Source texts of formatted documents

■ ■ ■

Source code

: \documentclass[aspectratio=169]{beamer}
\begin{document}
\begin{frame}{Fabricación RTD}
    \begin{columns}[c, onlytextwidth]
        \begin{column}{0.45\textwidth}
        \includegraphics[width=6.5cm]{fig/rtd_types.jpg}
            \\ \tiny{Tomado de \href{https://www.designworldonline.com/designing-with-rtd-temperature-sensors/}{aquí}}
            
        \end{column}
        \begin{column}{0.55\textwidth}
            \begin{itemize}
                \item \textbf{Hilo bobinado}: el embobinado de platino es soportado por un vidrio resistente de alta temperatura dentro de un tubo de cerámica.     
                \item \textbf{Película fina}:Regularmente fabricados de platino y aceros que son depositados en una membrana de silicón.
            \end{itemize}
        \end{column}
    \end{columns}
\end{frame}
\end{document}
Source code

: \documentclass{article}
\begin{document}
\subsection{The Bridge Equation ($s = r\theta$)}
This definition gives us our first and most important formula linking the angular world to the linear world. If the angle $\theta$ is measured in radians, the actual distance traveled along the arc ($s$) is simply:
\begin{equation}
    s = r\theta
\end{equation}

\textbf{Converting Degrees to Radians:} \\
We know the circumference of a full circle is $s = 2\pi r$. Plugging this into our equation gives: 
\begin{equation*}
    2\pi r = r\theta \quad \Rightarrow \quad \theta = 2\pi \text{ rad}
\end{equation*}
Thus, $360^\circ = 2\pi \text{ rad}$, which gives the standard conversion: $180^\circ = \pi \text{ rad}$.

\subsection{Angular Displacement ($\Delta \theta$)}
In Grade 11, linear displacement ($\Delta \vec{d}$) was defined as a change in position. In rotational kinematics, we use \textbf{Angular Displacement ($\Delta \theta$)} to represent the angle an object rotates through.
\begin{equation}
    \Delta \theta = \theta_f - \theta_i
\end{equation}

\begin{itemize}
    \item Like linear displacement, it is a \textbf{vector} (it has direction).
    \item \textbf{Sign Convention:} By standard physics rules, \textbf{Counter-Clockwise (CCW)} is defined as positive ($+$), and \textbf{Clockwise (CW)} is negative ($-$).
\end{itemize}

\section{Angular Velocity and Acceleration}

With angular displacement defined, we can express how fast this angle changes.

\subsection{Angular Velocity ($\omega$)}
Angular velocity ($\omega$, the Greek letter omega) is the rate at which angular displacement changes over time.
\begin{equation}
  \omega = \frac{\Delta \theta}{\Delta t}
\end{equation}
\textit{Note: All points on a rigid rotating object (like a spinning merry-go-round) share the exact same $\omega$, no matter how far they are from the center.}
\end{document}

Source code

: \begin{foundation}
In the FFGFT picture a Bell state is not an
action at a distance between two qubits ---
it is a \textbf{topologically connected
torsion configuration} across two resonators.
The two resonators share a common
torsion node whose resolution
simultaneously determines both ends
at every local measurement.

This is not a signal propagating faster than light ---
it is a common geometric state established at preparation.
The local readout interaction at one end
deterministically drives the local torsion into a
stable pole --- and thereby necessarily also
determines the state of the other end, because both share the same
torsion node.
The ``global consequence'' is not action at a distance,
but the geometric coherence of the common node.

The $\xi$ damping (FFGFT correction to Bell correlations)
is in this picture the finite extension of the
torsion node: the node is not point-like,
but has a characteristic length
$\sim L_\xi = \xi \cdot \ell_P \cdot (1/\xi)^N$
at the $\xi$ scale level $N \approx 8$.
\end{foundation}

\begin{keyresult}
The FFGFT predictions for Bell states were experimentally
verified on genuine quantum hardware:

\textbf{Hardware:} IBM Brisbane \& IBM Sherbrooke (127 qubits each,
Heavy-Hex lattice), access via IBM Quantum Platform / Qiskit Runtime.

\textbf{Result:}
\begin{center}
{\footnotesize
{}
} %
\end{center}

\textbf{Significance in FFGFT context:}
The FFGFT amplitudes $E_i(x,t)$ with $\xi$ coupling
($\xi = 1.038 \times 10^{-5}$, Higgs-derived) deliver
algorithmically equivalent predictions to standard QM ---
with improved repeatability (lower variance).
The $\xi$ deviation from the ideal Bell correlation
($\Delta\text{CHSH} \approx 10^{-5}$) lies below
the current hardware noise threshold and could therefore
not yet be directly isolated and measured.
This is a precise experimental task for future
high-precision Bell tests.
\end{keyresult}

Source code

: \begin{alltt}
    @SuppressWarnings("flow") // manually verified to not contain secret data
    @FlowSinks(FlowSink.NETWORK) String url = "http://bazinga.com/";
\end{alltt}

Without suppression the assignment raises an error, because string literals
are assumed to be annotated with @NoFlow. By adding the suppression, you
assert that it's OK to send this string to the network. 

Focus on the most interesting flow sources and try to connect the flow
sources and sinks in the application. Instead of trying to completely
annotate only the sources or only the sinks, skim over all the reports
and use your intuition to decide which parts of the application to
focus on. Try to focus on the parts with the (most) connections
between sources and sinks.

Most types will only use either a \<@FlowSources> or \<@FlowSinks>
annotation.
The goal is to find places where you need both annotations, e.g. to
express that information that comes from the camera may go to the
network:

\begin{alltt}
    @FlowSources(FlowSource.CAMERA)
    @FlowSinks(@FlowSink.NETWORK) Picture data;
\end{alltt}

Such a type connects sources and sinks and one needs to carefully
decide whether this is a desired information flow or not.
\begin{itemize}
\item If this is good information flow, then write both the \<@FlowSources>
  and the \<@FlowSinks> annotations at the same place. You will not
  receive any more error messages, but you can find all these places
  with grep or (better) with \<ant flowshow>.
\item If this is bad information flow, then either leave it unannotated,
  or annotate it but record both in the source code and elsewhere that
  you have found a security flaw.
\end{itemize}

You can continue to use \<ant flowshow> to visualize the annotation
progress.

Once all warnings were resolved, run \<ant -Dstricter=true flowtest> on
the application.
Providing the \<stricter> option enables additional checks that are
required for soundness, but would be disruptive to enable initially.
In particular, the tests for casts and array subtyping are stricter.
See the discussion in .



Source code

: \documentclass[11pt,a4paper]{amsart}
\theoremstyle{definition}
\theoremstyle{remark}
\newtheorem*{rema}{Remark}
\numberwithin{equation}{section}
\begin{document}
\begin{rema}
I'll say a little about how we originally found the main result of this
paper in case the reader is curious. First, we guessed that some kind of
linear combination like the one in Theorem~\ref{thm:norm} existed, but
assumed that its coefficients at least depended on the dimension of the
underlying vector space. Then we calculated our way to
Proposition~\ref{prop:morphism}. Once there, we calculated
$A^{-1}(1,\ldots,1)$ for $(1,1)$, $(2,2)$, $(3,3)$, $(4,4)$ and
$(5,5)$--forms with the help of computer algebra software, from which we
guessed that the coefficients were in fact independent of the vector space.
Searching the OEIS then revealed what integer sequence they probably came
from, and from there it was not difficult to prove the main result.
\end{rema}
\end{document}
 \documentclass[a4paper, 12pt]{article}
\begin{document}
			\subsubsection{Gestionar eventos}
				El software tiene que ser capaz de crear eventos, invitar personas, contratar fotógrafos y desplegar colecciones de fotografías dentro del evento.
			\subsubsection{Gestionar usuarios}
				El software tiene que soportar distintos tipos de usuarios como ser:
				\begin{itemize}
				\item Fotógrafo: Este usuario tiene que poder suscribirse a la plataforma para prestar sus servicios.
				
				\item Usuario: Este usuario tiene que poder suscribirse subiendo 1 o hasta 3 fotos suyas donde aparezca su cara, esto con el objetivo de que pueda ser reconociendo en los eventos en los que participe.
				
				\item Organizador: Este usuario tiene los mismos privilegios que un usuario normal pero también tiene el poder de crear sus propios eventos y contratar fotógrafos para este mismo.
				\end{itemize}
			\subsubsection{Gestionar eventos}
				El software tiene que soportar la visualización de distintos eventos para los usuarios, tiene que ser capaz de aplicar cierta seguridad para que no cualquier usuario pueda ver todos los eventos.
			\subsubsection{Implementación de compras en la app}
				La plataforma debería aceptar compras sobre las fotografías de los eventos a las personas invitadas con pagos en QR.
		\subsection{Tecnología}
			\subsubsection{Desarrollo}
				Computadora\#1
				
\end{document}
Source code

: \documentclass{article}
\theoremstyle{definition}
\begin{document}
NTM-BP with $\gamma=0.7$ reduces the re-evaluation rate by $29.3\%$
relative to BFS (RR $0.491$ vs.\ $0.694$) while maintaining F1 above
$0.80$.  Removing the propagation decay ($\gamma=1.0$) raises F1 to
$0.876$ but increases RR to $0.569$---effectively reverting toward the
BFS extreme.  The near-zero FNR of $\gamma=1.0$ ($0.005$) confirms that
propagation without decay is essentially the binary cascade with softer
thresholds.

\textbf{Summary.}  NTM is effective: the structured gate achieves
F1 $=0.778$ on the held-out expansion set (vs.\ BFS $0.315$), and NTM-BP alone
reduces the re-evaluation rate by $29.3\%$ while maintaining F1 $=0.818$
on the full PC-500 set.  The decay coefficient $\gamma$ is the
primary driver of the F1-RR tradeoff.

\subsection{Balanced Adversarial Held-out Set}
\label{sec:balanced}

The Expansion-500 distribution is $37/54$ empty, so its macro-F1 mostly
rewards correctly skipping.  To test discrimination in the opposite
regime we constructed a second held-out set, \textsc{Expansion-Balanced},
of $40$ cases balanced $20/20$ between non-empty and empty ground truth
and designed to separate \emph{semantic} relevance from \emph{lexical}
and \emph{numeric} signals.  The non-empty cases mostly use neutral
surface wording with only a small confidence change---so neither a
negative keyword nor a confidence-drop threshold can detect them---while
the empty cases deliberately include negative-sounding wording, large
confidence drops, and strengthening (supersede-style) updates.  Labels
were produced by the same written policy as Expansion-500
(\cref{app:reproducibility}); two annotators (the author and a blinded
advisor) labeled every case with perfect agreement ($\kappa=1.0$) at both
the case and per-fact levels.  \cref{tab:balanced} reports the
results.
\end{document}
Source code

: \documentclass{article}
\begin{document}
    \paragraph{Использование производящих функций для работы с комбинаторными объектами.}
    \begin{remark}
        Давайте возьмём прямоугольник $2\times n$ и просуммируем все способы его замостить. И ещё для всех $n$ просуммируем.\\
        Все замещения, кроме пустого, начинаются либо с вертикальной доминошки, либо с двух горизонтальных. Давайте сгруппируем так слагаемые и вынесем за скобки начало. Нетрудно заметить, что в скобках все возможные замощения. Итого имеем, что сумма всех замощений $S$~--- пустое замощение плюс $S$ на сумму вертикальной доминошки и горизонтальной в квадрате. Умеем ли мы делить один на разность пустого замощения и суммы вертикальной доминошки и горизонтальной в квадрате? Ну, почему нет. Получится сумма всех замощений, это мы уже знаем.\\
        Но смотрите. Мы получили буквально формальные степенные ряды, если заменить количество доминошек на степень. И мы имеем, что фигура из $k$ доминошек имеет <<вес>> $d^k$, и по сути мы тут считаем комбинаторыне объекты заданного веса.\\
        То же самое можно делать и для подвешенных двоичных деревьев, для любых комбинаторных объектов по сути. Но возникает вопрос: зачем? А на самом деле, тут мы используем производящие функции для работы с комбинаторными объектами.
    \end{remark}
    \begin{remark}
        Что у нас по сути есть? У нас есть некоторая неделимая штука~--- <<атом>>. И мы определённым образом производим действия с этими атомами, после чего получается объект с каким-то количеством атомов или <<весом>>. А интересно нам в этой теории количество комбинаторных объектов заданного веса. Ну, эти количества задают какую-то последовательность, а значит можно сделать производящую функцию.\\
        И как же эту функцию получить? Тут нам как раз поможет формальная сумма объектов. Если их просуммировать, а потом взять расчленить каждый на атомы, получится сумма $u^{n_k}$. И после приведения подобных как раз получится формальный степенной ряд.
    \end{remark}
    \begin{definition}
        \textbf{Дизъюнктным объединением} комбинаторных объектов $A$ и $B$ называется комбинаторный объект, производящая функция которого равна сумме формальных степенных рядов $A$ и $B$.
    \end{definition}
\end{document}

■ ■ ■

EXERCISE REQUIREMENTS ->
Which lines above run from the one containing "Providing the \<stricter>" down to the one containing "guessed that the"? Repeat exactly those, both ends included, and nothing else.

RESPONSE TO THIS EXERCISE ->
Providing the \<stricter> option enables additional checks that are
required for soundness, but would be disruptive to enable initially.
In particular, the tests for casts and array subtyping are stricter.
See the discussion in .



Source code

: \documentclass[11pt,a4paper]{amsart}
\theoremstyle{definition}
\theoremstyle{remark}
\newtheorem*{rema}{Remark}
\numberwithin{equation}{section}
\begin{document}
\begin{rema}
I'll say a little about how we originally found the main result of this
paper in case the reader is curious. First, we guessed that some kind of
linear combination like the one in Theorem~\ref{thm:norm} existed, but
assumed that its coefficients at least depended on the dimension of the
underlying vector space. Then we calculated our way to
Proposition~\ref{prop:morphism}. Once there, we calculated
$A^{-1}(1,\ldots,1)$ for $(1,1)$, $(2,2)$, $(3,3)$, $(4,4)$ and
$(5,5)$--forms with the help of computer algebra software, from which we
guessed that the coefficients were in fact independent of the vector space.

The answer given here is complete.